══ Working data ══
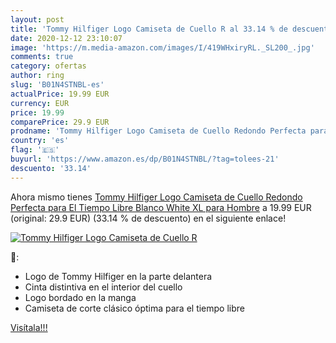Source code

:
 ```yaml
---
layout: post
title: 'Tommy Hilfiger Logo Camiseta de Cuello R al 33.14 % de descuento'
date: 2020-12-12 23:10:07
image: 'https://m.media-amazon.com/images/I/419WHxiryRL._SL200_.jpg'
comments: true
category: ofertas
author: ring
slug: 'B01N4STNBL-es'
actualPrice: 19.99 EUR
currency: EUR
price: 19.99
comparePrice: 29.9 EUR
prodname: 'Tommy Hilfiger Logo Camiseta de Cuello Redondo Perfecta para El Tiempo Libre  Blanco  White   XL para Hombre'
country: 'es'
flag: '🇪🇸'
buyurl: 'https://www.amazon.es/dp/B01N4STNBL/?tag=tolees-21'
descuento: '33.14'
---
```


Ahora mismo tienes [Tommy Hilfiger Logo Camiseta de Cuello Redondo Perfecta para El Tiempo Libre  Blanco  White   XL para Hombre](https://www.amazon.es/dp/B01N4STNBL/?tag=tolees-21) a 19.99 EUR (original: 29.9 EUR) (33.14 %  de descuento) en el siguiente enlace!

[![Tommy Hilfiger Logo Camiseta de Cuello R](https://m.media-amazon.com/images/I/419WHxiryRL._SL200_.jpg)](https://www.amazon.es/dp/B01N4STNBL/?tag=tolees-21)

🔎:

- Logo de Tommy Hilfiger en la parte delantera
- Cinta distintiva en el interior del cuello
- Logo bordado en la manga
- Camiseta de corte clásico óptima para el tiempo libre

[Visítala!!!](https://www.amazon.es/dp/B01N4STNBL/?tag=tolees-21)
═══
══ Working data ══
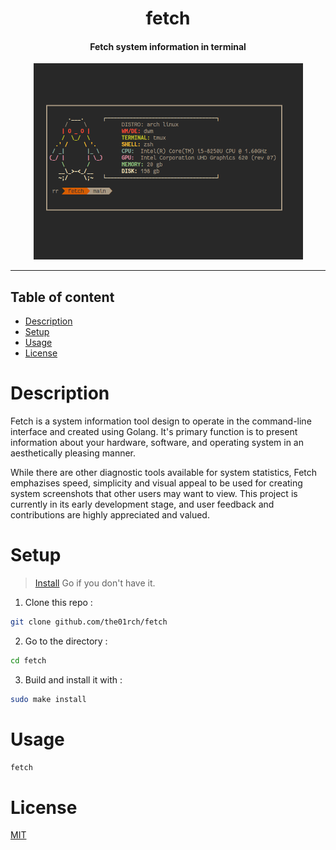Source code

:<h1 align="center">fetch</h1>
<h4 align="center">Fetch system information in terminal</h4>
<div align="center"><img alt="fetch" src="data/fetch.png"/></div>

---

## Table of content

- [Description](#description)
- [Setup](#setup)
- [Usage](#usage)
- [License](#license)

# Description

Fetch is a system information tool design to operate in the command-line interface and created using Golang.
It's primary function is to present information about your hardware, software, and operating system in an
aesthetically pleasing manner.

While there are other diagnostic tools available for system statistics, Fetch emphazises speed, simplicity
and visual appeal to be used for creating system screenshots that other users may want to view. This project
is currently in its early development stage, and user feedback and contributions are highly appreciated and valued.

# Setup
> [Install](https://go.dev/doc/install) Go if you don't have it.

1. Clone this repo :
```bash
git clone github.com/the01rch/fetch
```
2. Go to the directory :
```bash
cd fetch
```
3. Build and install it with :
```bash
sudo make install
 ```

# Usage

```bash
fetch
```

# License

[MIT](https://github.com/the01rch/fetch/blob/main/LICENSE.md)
═══
══ Working data ══
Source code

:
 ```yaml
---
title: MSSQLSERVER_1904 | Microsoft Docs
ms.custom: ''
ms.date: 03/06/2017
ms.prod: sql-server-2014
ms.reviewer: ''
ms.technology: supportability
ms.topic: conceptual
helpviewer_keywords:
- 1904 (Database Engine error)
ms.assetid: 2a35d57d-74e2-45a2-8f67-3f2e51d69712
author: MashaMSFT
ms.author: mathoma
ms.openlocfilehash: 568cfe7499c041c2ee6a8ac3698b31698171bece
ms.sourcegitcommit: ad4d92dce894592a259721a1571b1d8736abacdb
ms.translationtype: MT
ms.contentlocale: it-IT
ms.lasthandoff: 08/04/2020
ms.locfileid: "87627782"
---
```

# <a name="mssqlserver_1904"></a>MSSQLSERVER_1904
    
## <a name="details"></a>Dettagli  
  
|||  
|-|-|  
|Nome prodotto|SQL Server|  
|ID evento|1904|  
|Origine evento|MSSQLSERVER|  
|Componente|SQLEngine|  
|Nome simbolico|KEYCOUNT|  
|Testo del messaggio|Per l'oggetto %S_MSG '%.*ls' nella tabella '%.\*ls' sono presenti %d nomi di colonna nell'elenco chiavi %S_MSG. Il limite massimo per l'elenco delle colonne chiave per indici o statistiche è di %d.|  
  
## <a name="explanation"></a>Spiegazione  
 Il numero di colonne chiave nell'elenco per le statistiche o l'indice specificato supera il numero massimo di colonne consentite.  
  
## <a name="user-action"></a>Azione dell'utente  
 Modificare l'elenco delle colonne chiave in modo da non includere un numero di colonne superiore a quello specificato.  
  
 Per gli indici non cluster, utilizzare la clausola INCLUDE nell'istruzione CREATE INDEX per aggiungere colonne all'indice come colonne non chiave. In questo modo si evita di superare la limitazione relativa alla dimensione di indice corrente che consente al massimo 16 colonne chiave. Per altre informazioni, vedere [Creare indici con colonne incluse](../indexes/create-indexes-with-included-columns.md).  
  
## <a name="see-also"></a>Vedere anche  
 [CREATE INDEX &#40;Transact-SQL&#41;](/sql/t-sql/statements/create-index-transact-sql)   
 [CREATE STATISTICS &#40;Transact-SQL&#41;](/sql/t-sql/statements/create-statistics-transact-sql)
═══
(Your goal): Beginning with the line above that contains "# Description", copy each line exactly up to and including the line that contains "While there are", and go no further.

(Response to the task):
# Description

Fetch is a system information tool design to operate in the command-line interface and created using Golang.
It's primary function is to present information about your hardware, software, and operating system in an
aesthetically pleasing manner.

While there are other diagnostic tools available for system statistics, Fetch emphazises speed, simplicity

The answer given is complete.